I don't think 2021 was not stressful for anyone! That's a lot on top of the general 2021 sucked vibe ;) so don't be too hard on past Flueky! 

I took the one day off, and have gotten back into my new routine today. Hope I can maintain it long-term. Being a pear sucks sometimes- when I think my top half looks good, I feel like the bottom half is too heavy. When I feel like the bottom half looks good, the top half is too skinny. Can't win! :lol:


----------



## gigglebox

Omg you went from size20 to 14?! That’s amazing Flueky!!! And yay for a weight drop! Looks likes your instincts on your weight were correct. Feeling better is a huge deal, too! Glad you’re seeing some “NSV’s”!

winter yay for loss this week!! That’s great! Interesting that you can be treated for a condition you don’t officially have :-k I hope it’s helpful! 

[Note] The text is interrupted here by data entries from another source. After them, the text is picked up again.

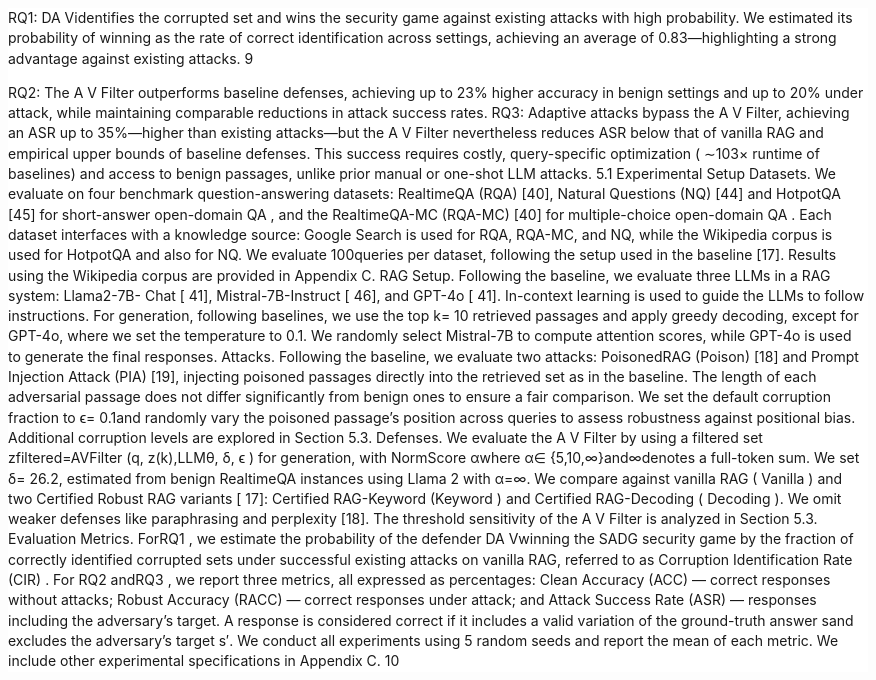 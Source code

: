 RQ1: DA Videntifies the corrupted set and wins the security game against existing attacks with
high probability. We estimated its probability of winning as the rate of correct identification across
settings, achieving an average of 0.83—highlighting a strong advantage against existing attacks.
9

RQ2: The A V Filter outperforms baseline defenses, achieving up to 23% higher accuracy in benign
settings and up to 20% under attack, while maintaining comparable reductions in attack success
rates.
RQ3: Adaptive attacks bypass the A V Filter, achieving an ASR up to 35%—higher than existing
attacks—but the A V Filter nevertheless reduces ASR below that of vanilla RAG and empirical upper
bounds of baseline defenses. This success requires costly, query-specific optimization ( ∼103×
runtime of baselines) and access to benign passages, unlike prior manual or one-shot LLM attacks.
5.1 Experimental Setup
Datasets. We evaluate on four benchmark question-answering datasets: RealtimeQA (RQA) [40],
Natural Questions (NQ) [44] and HotpotQA [45] for short-answer open-domain QA , and the
RealtimeQA-MC (RQA-MC) [40] for multiple-choice open-domain QA . Each dataset interfaces
with a knowledge source: Google Search is used for RQA, RQA-MC, and NQ, while the Wikipedia
corpus is used for HotpotQA and also for NQ. We evaluate 100queries per dataset, following the
setup used in the baseline [17]. Results using the Wikipedia corpus are provided in Appendix C.
RAG Setup. Following the baseline, we evaluate three LLMs in a RAG system: Llama2-7B-
Chat [ 41], Mistral-7B-Instruct [ 46], and GPT-4o [ 41]. In-context learning is used to guide the LLMs
to follow instructions. For generation, following baselines, we use the top k= 10 retrieved passages
and apply greedy decoding, except for GPT-4o, where we set the temperature to 0.1. We randomly
select Mistral-7B to compute attention scores, while GPT-4o is used to generate the final responses.
Attacks. Following the baseline, we evaluate two attacks: PoisonedRAG (Poison) [18] and Prompt
Injection Attack (PIA) [19], injecting poisoned passages directly into the retrieved set as in the
baseline. The length of each adversarial passage does not differ significantly from benign ones to
ensure a fair comparison. We set the default corruption fraction to ϵ= 0.1and randomly vary the
poisoned passage’s position across queries to assess robustness against positional bias. Additional
corruption levels are explored in Section 5.3.
Defenses. We evaluate the A V Filter by using a filtered set zfiltered=AVFilter (q, z(k),LLMθ, δ, ϵ )
for generation, with NormScore αwhere α∈ {5,10,∞}and∞denotes a full-token sum. We set
δ= 26.2, estimated from benign RealtimeQA instances using Llama 2 with α=∞. We compare
against vanilla RAG ( Vanilla ) and two Certified Robust RAG variants [ 17]: Certified RAG-Keyword
(Keyword ) and Certified RAG-Decoding ( Decoding ). We omit weaker defenses like paraphrasing
and perplexity [18]. The threshold sensitivity of the A V Filter is analyzed in Section 5.3.
Evaluation Metrics. ForRQ1 , we estimate the probability of the defender DA Vwinning the
SADG security game by the fraction of correctly identified corrupted sets under successful existing
attacks on vanilla RAG, referred to as Corruption Identification Rate (CIR) . For RQ2 andRQ3 ,
we report three metrics, all expressed as percentages: Clean Accuracy (ACC) — correct responses
without attacks; Robust Accuracy (RACC) — correct responses under attack; and Attack Success
Rate (ASR) — responses including the adversary’s target. A response is considered correct if it
includes a valid variation of the ground-truth answer sand excludes the adversary’s target s′. We
conduct all experiments using 5 random seeds and report the mean of each metric.
We include other experimental specifications in Appendix C.
10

I’m doing awful but still just sitting at about 164. I am planning on fasting for a few days next week just to try and reset things. I know it sounds extreme but I’ve done it before. I can’t remember if my longest fast was 3 days or 5…it’s tough but honestly I feel amazing afterwards. Mentally I feel better/sharper, I physically feel lighter and better, and best of all it tends to reboot my cravings so that I don’t crave sugar. I’ve been craving sugar a lot these past few days (although that could be period related) and giving in. I’m hoping a fast will help stop the cravings and help kickstart my weight loss as it has in the past.


----------



## WinterBub

I've never done a proper fast before. Sounds like a good plan if you feel good after doing it, and feel it would help kickstart changes etc. :) I'm quite enjoying my new routine now- the hard part is the first few days. So if you can do a circuit breaker to get the ball rolling, that's great! 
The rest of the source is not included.